[EXERCISE GOAL]
Using the records that follow, tally the lines containing the word "tree" and state only the count.

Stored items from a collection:

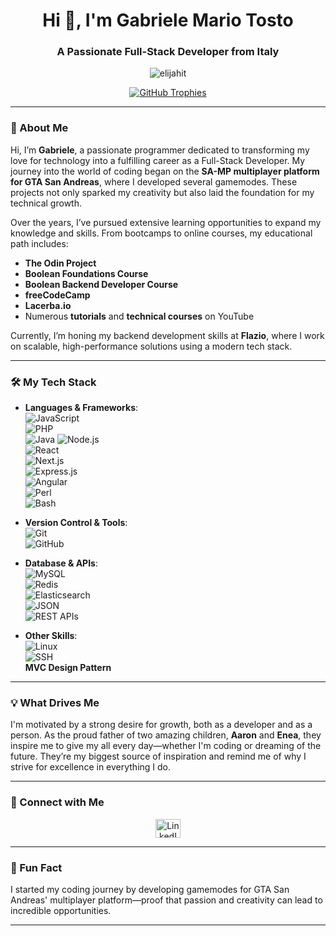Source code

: <h1 align="center">Hi 👋, I'm Gabriele Mario Tosto</h1>
<h3 align="center">A Passionate Full-Stack Developer from Italy</h3>

<p align="center">
  <img src="https://komarev.com/ghpvc/?username=elijahit&label=Profile%20views&color=0e75b6&style=flat" alt="elijahit" />
</p>

<p align="center">
  <a href="https://github.com/ryo-ma/github-profile-trophy">
    <img src="https://github-profile-trophy.vercel.app/?username=elijahit&theme=onestar&no-frame=true&row=1" alt="GitHub Trophies" />
  </a>
</p>

---

### 🚀 About Me

Hi, I’m **Gabriele**, a passionate programmer dedicated to transforming my love for technology into a fulfilling career as a Full-Stack Developer. My journey into the world of coding began on the **SA-MP multiplayer platform for GTA San Andreas**, where I developed several gamemodes. These projects not only sparked my creativity but also laid the foundation for my technical growth.

Over the years, I’ve pursued extensive learning opportunities to expand my knowledge and skills. From bootcamps to online courses, my educational path includes:

- **The Odin Project**  
- **Boolean Foundations Course**  
- **Boolean Backend Developer Course**  
- **freeCodeCamp**  
- **Lacerba.io**  
- Numerous **tutorials** and **technical courses** on YouTube  

Currently, I’m honing my backend development skills at **Flazio**, where I work on scalable, high-performance solutions using a modern tech stack.

---

### 🛠️ My Tech Stack

- **Languages & Frameworks**:  
  ![JavaScript](https://img.shields.io/badge/-JavaScript-F7DF1E?style=flat&logo=javascript&logoColor=black)  
  ![PHP](https://img.shields.io/badge/-PHP-777BB4?style=flat&logo=php&logoColor=white)  
  ![Java](https://img.shields.io/badge/-Java-007396?style=flat&logo=java&logoColor=white)
  ![Node.js](https://img.shields.io/badge/-Node.js-339933?style=flat&logo=node.js&logoColor=white)  
  ![React](https://img.shields.io/badge/-React-61DAFB?style=flat&logo=react&logoColor=black)  
  ![Next.js](https://img.shields.io/badge/-Next.js-000000?style=flat&logo=next.js&logoColor=white)  
  ![Express.js](https://img.shields.io/badge/-Express.js-000000?style=flat&logo=express&logoColor=white)  
  ![Angular](https://img.shields.io/badge/-Angular-DD0031?style=flat&logo=angular&logoColor=white)  
  ![Perl](https://img.shields.io/badge/-Perl-39457E?style=flat&logo=perl&logoColor=white)  
  ![Bash](https://img.shields.io/badge/-Bash-4EAA25?style=flat&logo=gnu-bash&logoColor=white)  

- **Version Control & Tools**:  
  ![Git](https://img.shields.io/badge/-Git-F05032?style=flat&logo=git&logoColor=white)  
  ![GitHub](https://img.shields.io/badge/-GitHub-181717?style=flat&logo=github&logoColor=white)  

- **Database & APIs**:  
  ![MySQL](https://img.shields.io/badge/-MySQL-4479A1?style=flat&logo=mysql&logoColor=white)  
  ![Redis](https://img.shields.io/badge/-Redis-DC382D?style=flat&logo=redis&logoColor=white)  
  ![Elasticsearch](https://img.shields.io/badge/-Elasticsearch-005571?style=flat&logo=elasticsearch&logoColor=white)  
  ![JSON](https://img.shields.io/badge/-JSON-000000?style=flat&logo=json&logoColor=white)  
  ![REST APIs](https://img.shields.io/badge/-REST%20APIs-02569B?style=flat)  

- **Other Skills**:  
  ![Linux](https://img.shields.io/badge/-Linux-FCC624?style=flat&logo=linux&logoColor=black)  
  ![SSH](https://img.shields.io/badge/-SSH-333333?style=flat&logo=openssh&logoColor=white)  
  **MVC Design Pattern**  

---

### 💡 What Drives Me

I'm motivated by a strong desire for growth, both as a developer and as a person. As the proud father of two amazing children, **Aaron** and **Enea**, they inspire me to give my all every day—whether I'm coding or dreaming of the future. They’re my biggest source of inspiration and remind me of why I strive for excellence in everything I do.

---

### 🤝 Connect with Me

<p align="center">
  <a href="https://linkedin.com/in/gabriele-tosto" target="_blank">
    <img align="center" src="https://raw.githubusercontent.com/rahuldkjain/github-profile-readme-generator/master/src/images/icons/Social/linked-in-alt.svg" alt="LinkedIn" height="30" width="40" />
  </a>
</p>

---

### 🌟 Fun Fact

I started my coding journey by developing gamemodes for GTA San Andreas' multiplayer platform—proof that passion and creativity can lead to incredible opportunities.

---
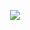 
<div id="profile-views-badge" align="center">

![](https://komarev.com/ghpvc/?username=mdnuruzzamanKALLOL&label=PROFILE+VIEWS)

</div>
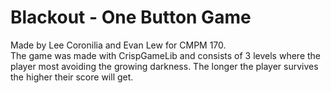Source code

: <h1>Blackout - One Button Game</h1>

<p>Made by Lee Coronilia and Evan Lew for CMPM 170.<br>
The game was made with CrispGameLib and consists of 3 levels where the player most avoiding the growing darkness.
The longer the player survives the higher their score will get.</p>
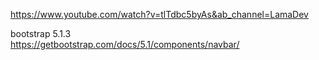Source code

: https://www.youtube.com/watch?v=tlTdbc5byAs&ab_channel=LamaDev

bootstrap 5.1.3    
https://getbootstrap.com/docs/5.1/components/navbar/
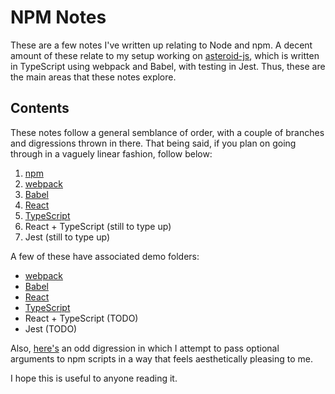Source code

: # NPM Notes

These are a few notes I've written up relating to Node and npm.
A decent amount of these relate to my setup working on [asteroid-js](https://github.com/asteroid-music/asteroid-js), which is written in TypeScript using webpack and Babel, with testing in Jest.
Thus, these are the main areas that these notes explore.

## Contents

These notes follow a general semblance of order, with a couple of branches and digressions thrown in there.
That being said, if you plan on going through in a vaguely linear fashion, follow below:

1. [npm](https://github.com/JR-Mitchell/npm-notes/blob/master/notes/npm.md)
2. [webpack](https://github.com/JR-Mitchell/npm-notes/blob/master/notes/webpack.md)
3. [Babel](https://github.com/JR-Mitchell/npm-notes/blob/master/notes/babel%20with%20webpack.md)
4. [React](https://github.com/JR-Mitchell/npm-notes/blob/master/notes/react%20with%20babel.md)
5. [TypeScript](https://github.com/JR-Mitchell/npm-notes/blob/master/notes/typescript%20with%20babel.md)
6. React + TypeScript (still to type up)
7. Jest (still to type up)

A few of these have associated demo folders:

- [webpack](https://github.com/JR-Mitchell/npm-notes/tree/master/webpack-demo)
- [Babel](https://github.com/JR-Mitchell/npm-notes/tree/master/babel-webpack-demo)
- [React](https://github.com/JR-Mitchell/npm-notes/tree/master/babel-react-demo)
- [TypeScript](https://github.com/JR-Mitchell/npm-notes/tree/master/babel-ts-demo)
- React + TypeScript (TODO)
- Jest (TODO)

Also, [here's](https://github.com/JR-Mitchell/npm-notes/tree/master/notes/npm%20arguments.md) an odd digression in which I attempt to pass optional arguments to npm scripts in a way that feels aesthetically pleasing to me.


I hope this is useful to anyone reading it.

[FINISHED TASK]
5